**Exercise objective**
Here is the task for the records below: repeat exactly the lines from the one with "Data engineers should" to the one with "designing for scalability", both included, and nothing else.

**Data to examine**

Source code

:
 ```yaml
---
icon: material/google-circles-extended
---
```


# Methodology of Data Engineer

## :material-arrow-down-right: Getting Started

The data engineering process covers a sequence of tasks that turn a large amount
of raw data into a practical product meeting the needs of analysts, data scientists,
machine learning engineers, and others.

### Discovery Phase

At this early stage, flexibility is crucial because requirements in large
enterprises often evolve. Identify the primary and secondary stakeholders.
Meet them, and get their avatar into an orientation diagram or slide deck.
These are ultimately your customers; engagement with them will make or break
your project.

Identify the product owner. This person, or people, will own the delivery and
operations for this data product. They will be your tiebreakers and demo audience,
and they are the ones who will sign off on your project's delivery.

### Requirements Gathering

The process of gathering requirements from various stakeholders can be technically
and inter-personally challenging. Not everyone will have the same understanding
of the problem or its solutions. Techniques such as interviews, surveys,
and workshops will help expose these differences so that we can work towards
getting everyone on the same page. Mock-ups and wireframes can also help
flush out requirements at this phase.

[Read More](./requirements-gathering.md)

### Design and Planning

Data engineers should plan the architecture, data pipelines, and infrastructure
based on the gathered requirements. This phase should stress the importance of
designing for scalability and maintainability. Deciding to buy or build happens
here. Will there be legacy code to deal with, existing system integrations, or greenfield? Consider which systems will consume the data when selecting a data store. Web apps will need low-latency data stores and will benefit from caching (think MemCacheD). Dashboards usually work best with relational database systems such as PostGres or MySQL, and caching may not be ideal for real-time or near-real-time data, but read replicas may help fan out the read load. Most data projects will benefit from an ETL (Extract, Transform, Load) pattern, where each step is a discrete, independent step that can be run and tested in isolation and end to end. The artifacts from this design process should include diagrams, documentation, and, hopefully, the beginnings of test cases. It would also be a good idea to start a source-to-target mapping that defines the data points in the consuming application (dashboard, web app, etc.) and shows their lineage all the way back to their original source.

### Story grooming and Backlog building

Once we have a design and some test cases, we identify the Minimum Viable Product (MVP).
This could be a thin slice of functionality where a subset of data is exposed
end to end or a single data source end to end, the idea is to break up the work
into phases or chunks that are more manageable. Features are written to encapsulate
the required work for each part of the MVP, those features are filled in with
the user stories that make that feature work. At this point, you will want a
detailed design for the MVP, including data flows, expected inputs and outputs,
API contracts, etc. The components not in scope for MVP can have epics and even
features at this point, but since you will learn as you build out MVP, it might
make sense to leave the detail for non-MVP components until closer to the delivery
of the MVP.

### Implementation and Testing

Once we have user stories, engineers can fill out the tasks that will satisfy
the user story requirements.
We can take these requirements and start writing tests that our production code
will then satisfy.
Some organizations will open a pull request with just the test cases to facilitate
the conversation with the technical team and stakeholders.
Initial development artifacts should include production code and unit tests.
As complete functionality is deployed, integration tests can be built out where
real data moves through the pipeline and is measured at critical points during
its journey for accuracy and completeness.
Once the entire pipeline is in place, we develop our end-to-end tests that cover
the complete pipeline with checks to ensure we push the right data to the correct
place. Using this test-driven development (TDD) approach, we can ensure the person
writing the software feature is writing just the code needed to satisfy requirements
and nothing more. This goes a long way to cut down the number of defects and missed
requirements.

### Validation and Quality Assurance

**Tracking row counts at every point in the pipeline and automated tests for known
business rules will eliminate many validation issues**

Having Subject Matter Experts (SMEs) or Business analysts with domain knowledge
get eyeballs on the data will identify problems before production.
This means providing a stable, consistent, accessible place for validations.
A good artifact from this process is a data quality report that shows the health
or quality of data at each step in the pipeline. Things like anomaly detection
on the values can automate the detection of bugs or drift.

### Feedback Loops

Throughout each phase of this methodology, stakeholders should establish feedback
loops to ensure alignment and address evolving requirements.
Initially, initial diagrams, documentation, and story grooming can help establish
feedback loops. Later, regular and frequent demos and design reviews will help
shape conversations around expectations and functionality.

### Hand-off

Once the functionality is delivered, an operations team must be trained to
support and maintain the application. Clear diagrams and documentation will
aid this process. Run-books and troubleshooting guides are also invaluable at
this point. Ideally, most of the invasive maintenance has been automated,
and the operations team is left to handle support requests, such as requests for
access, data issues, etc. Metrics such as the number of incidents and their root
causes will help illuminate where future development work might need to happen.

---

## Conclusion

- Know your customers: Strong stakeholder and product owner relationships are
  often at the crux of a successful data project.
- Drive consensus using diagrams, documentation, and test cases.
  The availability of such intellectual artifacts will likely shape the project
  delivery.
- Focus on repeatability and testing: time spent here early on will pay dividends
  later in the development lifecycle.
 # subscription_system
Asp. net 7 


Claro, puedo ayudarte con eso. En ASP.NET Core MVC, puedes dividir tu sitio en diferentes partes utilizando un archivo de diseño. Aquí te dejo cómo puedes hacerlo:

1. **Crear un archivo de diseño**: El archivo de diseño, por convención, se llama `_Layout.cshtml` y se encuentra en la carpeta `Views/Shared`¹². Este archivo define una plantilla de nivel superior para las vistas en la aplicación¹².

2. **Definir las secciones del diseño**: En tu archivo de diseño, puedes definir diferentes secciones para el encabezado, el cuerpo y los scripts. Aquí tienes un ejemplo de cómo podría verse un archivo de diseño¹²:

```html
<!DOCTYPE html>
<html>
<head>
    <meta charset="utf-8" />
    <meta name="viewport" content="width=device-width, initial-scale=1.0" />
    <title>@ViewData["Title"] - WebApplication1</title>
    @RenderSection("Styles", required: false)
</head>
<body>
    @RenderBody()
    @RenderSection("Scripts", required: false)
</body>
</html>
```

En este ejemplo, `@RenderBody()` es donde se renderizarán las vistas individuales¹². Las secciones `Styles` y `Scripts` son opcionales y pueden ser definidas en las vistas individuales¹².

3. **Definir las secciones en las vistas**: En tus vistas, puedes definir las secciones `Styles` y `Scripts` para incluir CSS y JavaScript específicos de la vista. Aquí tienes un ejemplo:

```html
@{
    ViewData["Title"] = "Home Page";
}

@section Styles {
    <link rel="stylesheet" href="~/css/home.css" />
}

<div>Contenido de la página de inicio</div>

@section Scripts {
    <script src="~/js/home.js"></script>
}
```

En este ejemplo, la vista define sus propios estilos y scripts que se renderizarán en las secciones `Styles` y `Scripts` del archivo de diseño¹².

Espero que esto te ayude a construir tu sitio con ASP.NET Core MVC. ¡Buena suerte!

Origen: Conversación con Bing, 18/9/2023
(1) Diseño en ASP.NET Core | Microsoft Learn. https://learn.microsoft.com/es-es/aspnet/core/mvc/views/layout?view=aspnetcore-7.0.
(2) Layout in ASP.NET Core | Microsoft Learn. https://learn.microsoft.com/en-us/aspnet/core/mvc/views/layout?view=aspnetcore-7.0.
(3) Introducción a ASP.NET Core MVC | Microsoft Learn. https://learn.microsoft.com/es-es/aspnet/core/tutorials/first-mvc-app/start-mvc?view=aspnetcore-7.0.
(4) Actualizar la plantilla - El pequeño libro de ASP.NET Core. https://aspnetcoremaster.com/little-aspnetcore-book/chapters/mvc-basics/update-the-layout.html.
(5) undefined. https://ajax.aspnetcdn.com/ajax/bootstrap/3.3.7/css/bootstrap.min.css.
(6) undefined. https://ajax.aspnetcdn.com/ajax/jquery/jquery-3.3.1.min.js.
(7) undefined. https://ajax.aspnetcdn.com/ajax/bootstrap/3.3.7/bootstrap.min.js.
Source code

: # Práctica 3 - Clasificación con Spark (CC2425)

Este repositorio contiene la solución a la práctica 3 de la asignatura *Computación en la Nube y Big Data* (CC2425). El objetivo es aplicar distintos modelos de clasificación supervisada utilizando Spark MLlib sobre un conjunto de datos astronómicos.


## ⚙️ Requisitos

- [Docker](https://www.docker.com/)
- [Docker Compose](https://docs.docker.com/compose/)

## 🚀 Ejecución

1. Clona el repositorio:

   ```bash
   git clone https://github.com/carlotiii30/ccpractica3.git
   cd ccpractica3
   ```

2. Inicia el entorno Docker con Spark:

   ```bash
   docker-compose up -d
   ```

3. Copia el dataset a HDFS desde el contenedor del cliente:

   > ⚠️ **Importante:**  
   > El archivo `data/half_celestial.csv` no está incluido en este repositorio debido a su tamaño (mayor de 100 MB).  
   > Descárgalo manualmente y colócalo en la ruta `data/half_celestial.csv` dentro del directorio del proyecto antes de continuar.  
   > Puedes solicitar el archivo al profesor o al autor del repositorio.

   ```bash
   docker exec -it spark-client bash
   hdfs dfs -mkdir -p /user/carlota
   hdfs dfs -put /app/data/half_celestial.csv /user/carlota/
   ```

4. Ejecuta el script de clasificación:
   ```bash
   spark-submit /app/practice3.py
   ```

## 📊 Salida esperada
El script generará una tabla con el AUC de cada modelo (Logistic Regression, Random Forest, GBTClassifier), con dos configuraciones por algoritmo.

**Problem solution**
Data engineers should plan the architecture, data pipelines, and infrastructure
based on the gathered requirements. This phase should stress the importance of
designing for scalability and maintainability. Deciding to buy or build happens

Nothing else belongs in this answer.